この手の本としては、服部正著の『アウトサイダー・アート』(光文社新書刊)を読んで以来だろうか。
(「アウトサイダー・アートのその先に(付:続編)」参照のこと。)
但し、『アウトサイダー・アート』のほうは、比較的新しい本だが、『現代…』のほうは、95年の刊行である(執筆は93年か)。たまたま貰ったので読めたのだ。ネット検索しても在庫切れになっているから、入手は難しいのかもしれない。
以下、本書からは離れて行く懸念があるので、最初に、本書の謳い文句を掲げておきたい:
「現代アートとはどういうものか。本書はこの問題にさまざまな角度からアプローチを試みる。最近の有力な制作のスタイルとなっているインスタレーションの分析、戦後を代表するアメリカの批評家グリーンバーグの評論を軸に据えた絵画論、海外における最新の研究成果をもとに描き出したアートと現代思想とのスリリングな関係。ジャーナリストとしての取材体験を文献資料で裏付けた内容は、クリアな語り口のうちに、現代美術に対する一段と深い理解をもたらす。」
95年というと、小生が現在の職に就いた年度である。小生が、美術館巡りに週末は明け暮れたのは94年までなので、ある意味、本書は、小生が展覧会へ頻りに足を運んでいた頃の美術状況を反映しているのかもしれない。ポストモダンとか、懐かしい術語も散見される。今から10年前の当時の日本では比較的目新しかったインスタレーションアートへの言及も欠けていない。
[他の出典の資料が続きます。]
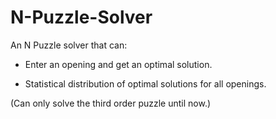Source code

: # N-Puzzle-Solver
An N Puzzle solver that can:

- Enter an opening and get an optimal solution.

- Statistical distribution of optimal solutions for all openings.

(Can only solve the third order puzzle until now.)
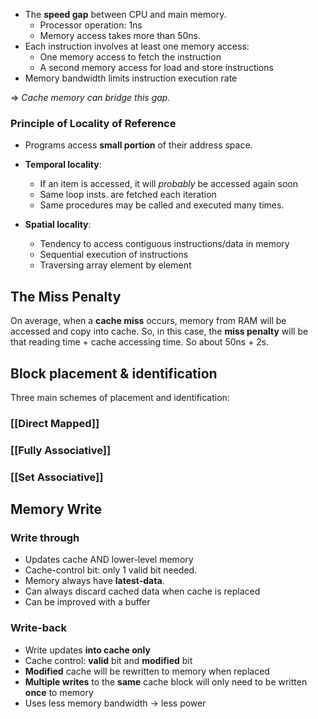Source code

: 
- The **speed gap** between CPU and main memory. 
	- Processor operation: 1ns
	- Memory access takes more than 50ns.
- Each instruction involves at least one memory access: 
	- One memory access to fetch the instruction
	- A second memory access for load and store instructions
- Memory bandwidth limits instruction execution rate

$\Rightarrow$ *Cache memory can bridge this gap.*

### Principle of Locality of Reference
- Programs access **small portion** of their address space.

- **Temporal locality**: 
	- If an item is accessed, it will *probably* be accessed again soon
	- Same loop insts. are fetched each iteration
	- Same procedures may be called and executed many times. 

- **Spatial locality**:
	- Tendency to access contiguous instructions/data in memory
	- Sequential execution of instructions
	- Traversing array element by element

## The Miss Penalty
On average, when a **cache miss** occurs, memory from RAM will be accessed and copy into cache. So, in this case, the **miss penalty** will be that reading time + cache accessing time. So about 50ns + 2s.

## Block placement & identification
Three main schemes of placement and identification:
### [[Direct Mapped]]

### [[Fully Associative]]

### [[Set Associative]]

## Memory Write
### Write through
- Updates cache AND lower-level memory
- Cache-control bit: only 1 valid bit needed. 
- Memory always have **latest-data**.
- Can always discard cached data when cache is replaced
- Can be improved with a buffer
### Write-back
- Write updates **into cache only**
- Cache control: **valid** bit and **modified** bit
- **Modified** cache will be rewritten to memory when replaced
- **Multiple writes** to the **same** cache block will only need to be written **once** to memory
- Uses less memory bandwidth $\rightarrow$ less power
ロマン主義から神秘主義的なもの、表現主義、抽象表現主義、生の芸術(アール・ブリュット)と鑑賞して楽しめる絵画芸術の巾を広めてきた小生だが、彫刻や、ましてインスタレーション(大掛かりな舞台や装置を使っての芸術表現)には、なかなか馴染めなかった。
たまに真新しい建物の広場などに、これ見よがしというのか、奇妙な構築物が広場の脈絡に関係なく、散見されることがある。最新の芸術にも理解がありますよ、というアピールのためなのか、それとも、建築家の好みなのか、いずれにしても、小生、眺めて感服した作品は、今まで一つもない。